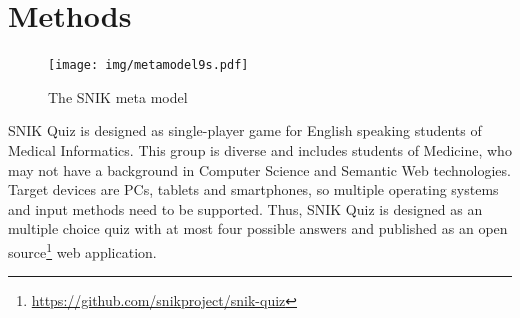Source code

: \documentclass{IOS-Book-Article}     %
\begin{document}

\section{Methods}
\begin{figure}
\caption{The SNIK meta model}
\label{fig:metamodel}
\centering
\texttt{[image: img/metamodel9s.pdf]}
\end{figure}
SNIK Quiz is designed as single-player game for English speaking students of Medical Informatics.
This group is diverse and includes students of Medicine, who may not have a background in Computer Science and Semantic Web technologies.
Target devices are PCs, tablets and smartphones, so multiple operating systems and input methods need to be supported.
Thus, SNIK Quiz is designed as an multiple choice quiz with at most four possible answers and published as an open source\footnote{\url{https://github.com/snikproject/snik-quiz}} web application.
\end{document}

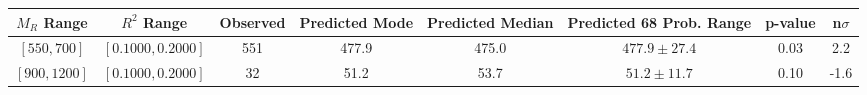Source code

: \documentclass[12pt]{article}
\begin{document}
\begin{table}[!ht]
\begin{tiny}
\begin{center}
\begin{tabular}{|c|c|c|c|c|c|c|c|}
\hline
$M_R$ Range & $R^2$ Range & Observed & Predicted Mode & Predicted Median & Predicted 68 Prob. Range & p-value & n$\sigma$ \\
\hline
$[ 550, 700]$ & $[0.1000,0.2000]$ & 551 & 477.9 & 475.0 & $477.9 \pm 27.4$ & 0.03 &  2.2 \\ 
$[ 900,1200]$ & $[0.1000,0.2000]$ & 32 & 51.2 & 53.7 & $51.2 \pm 11.7$ & 0.10 & -1.6 \\ 
\hline
\end{tabular}
\end{center}
\end{tiny}
\end{table}
\end{document}
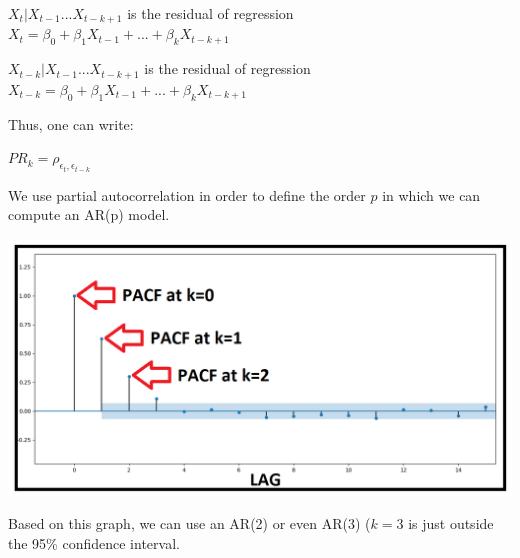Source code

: $X_t | X_{t-1} ... X_{t-k+1}$ is the residual of regression $X_t = \beta_0 + \beta_1 X_{t-1} + ... + \beta_k X_{t-k+1}$

$X_{t-k} | X_{t-1} ... X_{t-k+1}$ is the residual of regression $X_{t-k} = \beta_0 + \beta_1 X_{t-1} + ... + \beta_k X_{t-k+1}$

\vspace{5mm}

Thus, one can write:

\begin{center}
$PR_k = \rho_{\epsilon_t,\epsilon_{t-k}}$
\end{center}

\vspace{5mm}

We use partial autocorrelation in order to define the order $p$ in which we can compute an AR(p) model.

\begin{center}
\includegraphics[scale=0.2]{PACF.png}
\end{center}

\vspace{5mm}

Based on this graph, we can use an AR(2) or even AR(3) ($k=3$ is just outside the 95\% confidence interval.

\vspace{5mm}
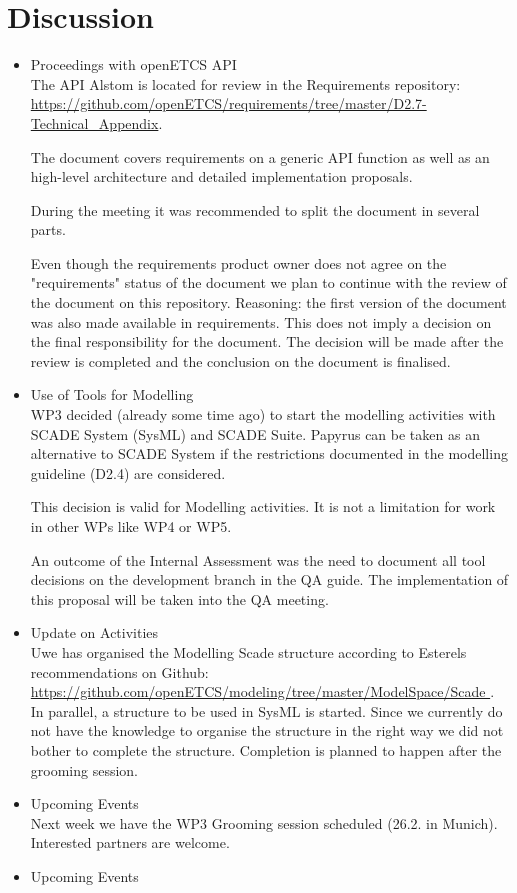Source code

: \documentclass[a4paper, 11pt]{article}
\begin{document}
\section{Discussion}
\begin{itemize}
\item Proceedings with openETCS API\\
The API Alstom is located for review in the Requirements repository: \url{https://github.com/openETCS/requirements/tree/master/D2.7-Technical_Appendix}.

The document covers requirements on a generic API function as well as an high-level architecture and detailed implementation proposals.

During the meeting it was recommended to split the document in several parts.

Even though the requirements product owner does not agree on the "requirements" status of the document we plan to continue with the review of the document on this repository. Reasoning: the first version of the document was also made available in requirements.
This does not imply a decision on the final responsibility for the document. The decision will be made after the review is completed and the conclusion on the document is finalised.

\item Use of Tools for Modelling\\
WP3 decided (already some time ago) to start the modelling activities with SCADE System (SysML) and SCADE Suite. Papyrus can be taken as an alternative to SCADE System if the restrictions documented in the modelling guideline (D2.4) are considered.

This decision is valid for Modelling activities. It is not a limitation for work in other WPs like WP4 or WP5.

An outcome of the Internal Assessment was the need to document all tool decisions on the development branch in the QA guide. The implementation of this proposal will be taken into the QA meeting.

\item Update on Activities\\
Uwe has organised the Modelling Scade structure according to Esterels recommendations on Github: \url{https://github.com/openETCS/modeling/tree/master/ModelSpace/Scade }.
In parallel, a structure to be used in SysML is started. Since we currently do not have the knowledge to organise the structure in the right way we did not bother to complete the structure. Completion is planned to happen after the grooming session.


\item Upcoming Events\\
Next week we have the WP3 Grooming session scheduled (26.2. in Munich). Interested partners are welcome.

\item Upcoming Events 
\end{itemize}
\end{document}
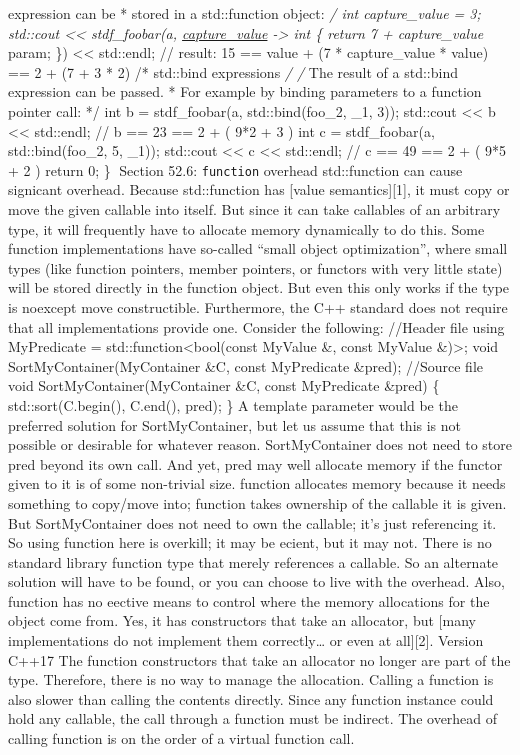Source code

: expression can be * stored in a std::function object: \emph{/ int
capture\_value = 3; std::cout \textless\textless{} stdf\_foobar(a,
\href{int\%20param}{capture\_value} -\textgreater{} int \{ return 7 +
capture\_value } param; \}) \textless\textless{} std::endl; // result:
15 == value + (7 * capture\_value * value) == 2 + (7 + 3 * 2) /*
std::bind expressions \emph{/ /} The result of a std::bind expression
can be passed. * For example by binding parameters to a function pointer
call: */ int b = stdf\_foobar(a, std::bind(foo\_2, \_1, 3)); std::cout
\textless\textless{} b \textless\textless{} std::endl; // b == 23 == 2 +
( 9*2 + 3 ) int c = stdf\_foobar(a, std::bind(foo\_2, 5, \_1));
std::cout \textless\textless{} c \textless\textless{} std::endl; // c ==
49 == 2 + ( 9*5 + 2 ) return 0; \} Section 52.6:
\passthrough{\lstinline!function!} overhead std::function can cause
signicant overhead. Because std::function has {[}value
semantics{]}{[}1{]}, it must copy or move the given callable into
itself. But since it can take callables of an arbitrary type, it will
frequently have to allocate memory dynamically to do this. Some function
implementations have so-called ``small object optimization'', where
small types (like function pointers, member pointers, or functors with
very little state) will be stored directly in the function object. But
even this only works if the type is noexcept move constructible.
Furthermore, the C++ standard does not require that all implementations
provide one. Consider the following: //Header file using MyPredicate =
std::function\textless bool(const MyValue \&, const MyValue
\&)\textgreater; void SortMyContainer(MyContainer \&C, const MyPredicate
\&pred); //Source file void SortMyContainer(MyContainer \&C, const
MyPredicate \&pred) \{ std::sort(C.begin(), C.end(), pred); \} A
template parameter would be the preferred solution for SortMyContainer,
but let us assume that this is not possible or desirable for whatever
reason. SortMyContainer does not need to store pred beyond its own call.
And yet, pred may well allocate memory if the functor given to it is of
some non-trivial size. function allocates memory because it needs
something to copy/move into; function takes ownership of the callable it
is given. But SortMyContainer does not need to own the callable; it's
just referencing it. So using function here is overkill; it may be
ecient, but it may not. There is no standard library function type that
merely references a callable. So an alternate solution will have to be
found, or you can choose to live with the overhead. Also, function has
no eective means to control where the memory allocations for the object
come from. Yes, it has constructors that take an allocator, but {[}many
implementations do not implement them correctly\ldots{} or even at
all{]}{[}2{]}. Version C++17 The function constructors that take an
allocator no longer are part of the type. Therefore, there is no way to
manage the allocation. Calling a function is also slower than calling
the contents directly. Since any function instance could hold any
callable, the call through a function must be indirect. The overhead of
calling function is on the order of a virtual function call.

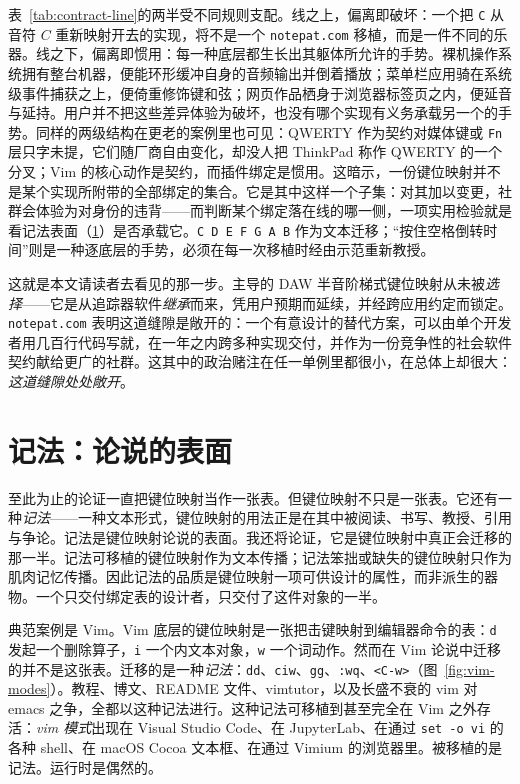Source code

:\documentclass[10pt,letterpaper,twocolumn]{article}
\begin{document}
表~\ref{tab:contract-line}的两半受不同规则支配。线之上，偏离即破坏：一个把 \texttt{C} 从音符 $C$ 重新映射开去的实现，将不是一个 \texttt{notepat.com} 移植，而是一件不同的乐器。线之下，偏离即惯用：每一种底层都生长出其躯体所允许的手势。裸机操作系统拥有整台机器，便能环形缓冲自身的音频输出并倒着播放；菜单栏应用骑在系统级事件捕获之上，便倚重修饰键和弦；网页作品栖身于浏览器标签页之内，便延音与延持。用户并不把这些差异体验为破坏，也没有哪个实现有义务承载另一个的手势。同样的两级结构在更老的案例里也可见：QWERTY 作为契约对媒体键或 \texttt{Fn} 层只字未提，它们随厂商自由变化，却没人把 ThinkPad 称作 QWERTY 的一个分叉；Vim 的核心动作是契约，而插件绑定是惯用。这暗示，一份键位映射并不是某个实现所附带的全部绑定的集合。它是其中这样一个子集：对其加以变更，社群会体验为对身份的违背——而判断某个绑定落在线的哪一侧，一项实用检验就是看记法表面（\textsection\ref{sec:notation}）是否承载它。\texttt{C D E F G A B} 作为文本迁移；“按住空格倒转时间”则是一种逐底层的手势，必须在每一次移植时经由示范重新教授。

这就是本文请读者去看见的那一步。主导的 DAW 半音阶梯式键位映射从未被\emph{选择}——它是从追踪器软件\emph{继承}而来，凭用户预期而延续，并经跨应用约定而锁定。\texttt{notepat.com} 表明这道缝隙是敞开的：一个有意设计的替代方案，可以由单个开发者用几百行代码写就，在一年之内跨多种实现交付，并作为一份竞争性的社会软件契约献给更广的社群。这其中的政治赌注在任一单例里都很小，在总体上却很大：\emph{这道缝隙处处敞开}。

\section{记法：论说的表面}
\label{sec:notation}

至此为止的论证一直把键位映射当作一张表。但键位映射不只是一张表。它还有一种\emph{记法}——一种文本形式，键位映射的用法正是在其中被阅读、书写、教授、引用与争论。记法是键位映射论说的表面。我还将论证，它是键位映射中真正会迁移的那一半。记法可移植的键位映射作为文本传播；记法笨拙或缺失的键位映射只作为肌肉记忆传播。因此记法的品质是键位映射一项可供设计的属性，而非派生的器物。一个只交付绑定表的设计者，只交付了这件对象的一半。

典范案例是 Vim。Vim 底层的键位映射是一张把击键映射到编辑器命令的表：\texttt{d} 发起一个删除算子，\texttt{i} 一个内文本对象，\texttt{w} 一个词动作。然而在 Vim 论说中迁移的并不是这张表。迁移的是一种\emph{记法}：\texttt{dd}、\texttt{ciw}、\texttt{gg}、\texttt{:wq}、\texttt{<C-w>}（图~\ref{fig:vim-modes}）。教程、博文、README 文件、vimtutor，以及长盛不衰的 vim 对 emacs 之争，全都以这种记法进行。这种记法可移植到甚至完全在 Vim 之外存活：\emph{vim 模式}出现在 Visual Studio Code、在 JupyterLab、在通过 \texttt{set -o vi} 的各种 shell、在 macOS Cocoa 文本框、在通过 Vimium 的浏览器里。被移植的是记法。运行时是偶然的。
\end{document}
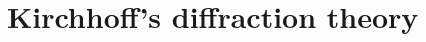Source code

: \documentclass[12pt,twoside,english]{book}
\renewcommand{\~}{\perispomeni}%
\numberwithin{equation}{section}
\numberwithin{figure}{section}
\begin{document}
%
%
\section{Kirchhoff's diffraction theory}

\begin{figure}
\begin{minipage}[t]{0.48\textwidth}

\caption{}
\label{fig:aperture}
\end{minipage}
\hfill
\begin{minipage}[t]{0.48\textwidth}

\caption{}
\label{fig:aperture coord}
\end{minipage}
\end{figure}
\end{document}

#####

From the listing above, repeat exactly the lines starting at the line that includes "The document covers" and ending at the line that includes "During the meeting", with nothing outside that span.

The document covers requirements on a generic API function as well as an high-level architecture and detailed implementation proposals.

During the meeting it was recommended to split the document in several parts.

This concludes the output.